• **Your objective**: Find the line that contains "- Triggers on push". Repeat that line and all lines following it, exactly, through the end of the listing below.

• **Extracted entries**:
..............................

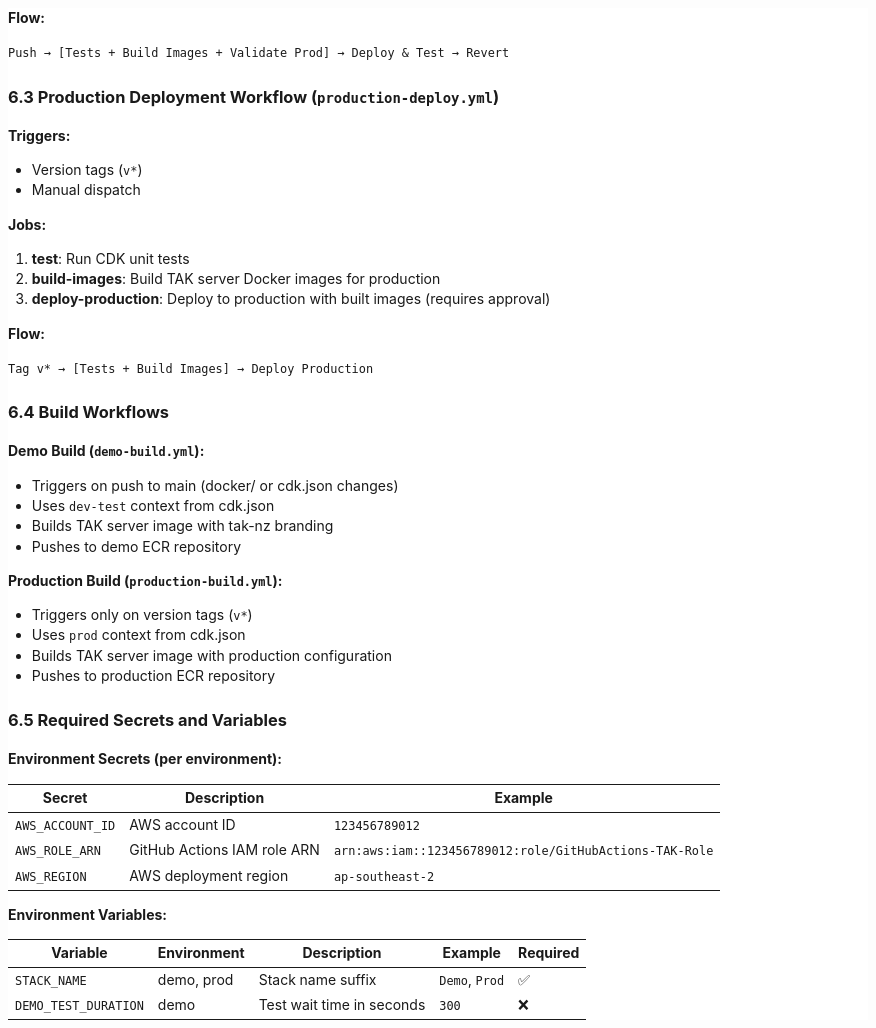 **Flow:**
```
Push → [Tests + Build Images + Validate Prod] → Deploy & Test → Revert
```

### 6.3 Production Deployment Workflow (`production-deploy.yml`)

**Triggers:**
- Version tags (`v*`)
- Manual dispatch

**Jobs:**
1. **test**: Run CDK unit tests
2. **build-images**: Build TAK server Docker images for production
3. **deploy-production**: Deploy to production with built images (requires approval)

**Flow:**
```
Tag v* → [Tests + Build Images] → Deploy Production
```

### 6.4 Build Workflows

**Demo Build (`demo-build.yml`):**
- Triggers on push to main (docker/ or cdk.json changes)
- Uses `dev-test` context from cdk.json
- Builds TAK server image with tak-nz branding
- Pushes to demo ECR repository

**Production Build (`production-build.yml`):**
- Triggers only on version tags (`v*`)
- Uses `prod` context from cdk.json
- Builds TAK server image with production configuration
- Pushes to production ECR repository

### 6.5 Required Secrets and Variables

**Environment Secrets (per environment):**

| Secret | Description | Example |
|--------|-------------|----------|
| `AWS_ACCOUNT_ID` | AWS account ID | `123456789012` |
| `AWS_ROLE_ARN` | GitHub Actions IAM role ARN | `arn:aws:iam::123456789012:role/GitHubActions-TAK-Role` |
| `AWS_REGION` | AWS deployment region | `ap-southeast-2` |

**Environment Variables:**

| Variable | Environment | Description | Example | Required |
|----------|-------------|-------------|---------|----------|
| `STACK_NAME` | demo, prod | Stack name suffix | `Demo`, `Prod` | ✅ |
| `DEMO_TEST_DURATION` | demo | Test wait time in seconds | `300` | ❌ |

..............................

• **The completed task**:
- Triggers on push to main (docker/ or cdk.json changes)
- Uses `dev-test` context from cdk.json
- Builds TAK server image with tak-nz branding
- Pushes to demo ECR repository

**Production Build (`production-build.yml`):**
- Triggers only on version tags (`v*`)
- Uses `prod` context from cdk.json
- Builds TAK server image with production configuration
- Pushes to production ECR repository

### 6.5 Required Secrets and Variables

**Environment Secrets (per environment):**

| Secret | Description | Example |
|--------|-------------|----------|
| `AWS_ACCOUNT_ID` | AWS account ID | `123456789012` |
| `AWS_ROLE_ARN` | GitHub Actions IAM role ARN | `arn:aws:iam::123456789012:role/GitHubActions-TAK-Role` |
| `AWS_REGION` | AWS deployment region | `ap-southeast-2` |

**Environment Variables:**

| Variable | Environment | Description | Example | Required |
|----------|-------------|-------------|---------|----------|
| `STACK_NAME` | demo, prod | Stack name suffix | `Demo`, `Prod` | ✅ |
| `DEMO_TEST_DURATION` | demo | Test wait time in seconds | `300` | ❌ |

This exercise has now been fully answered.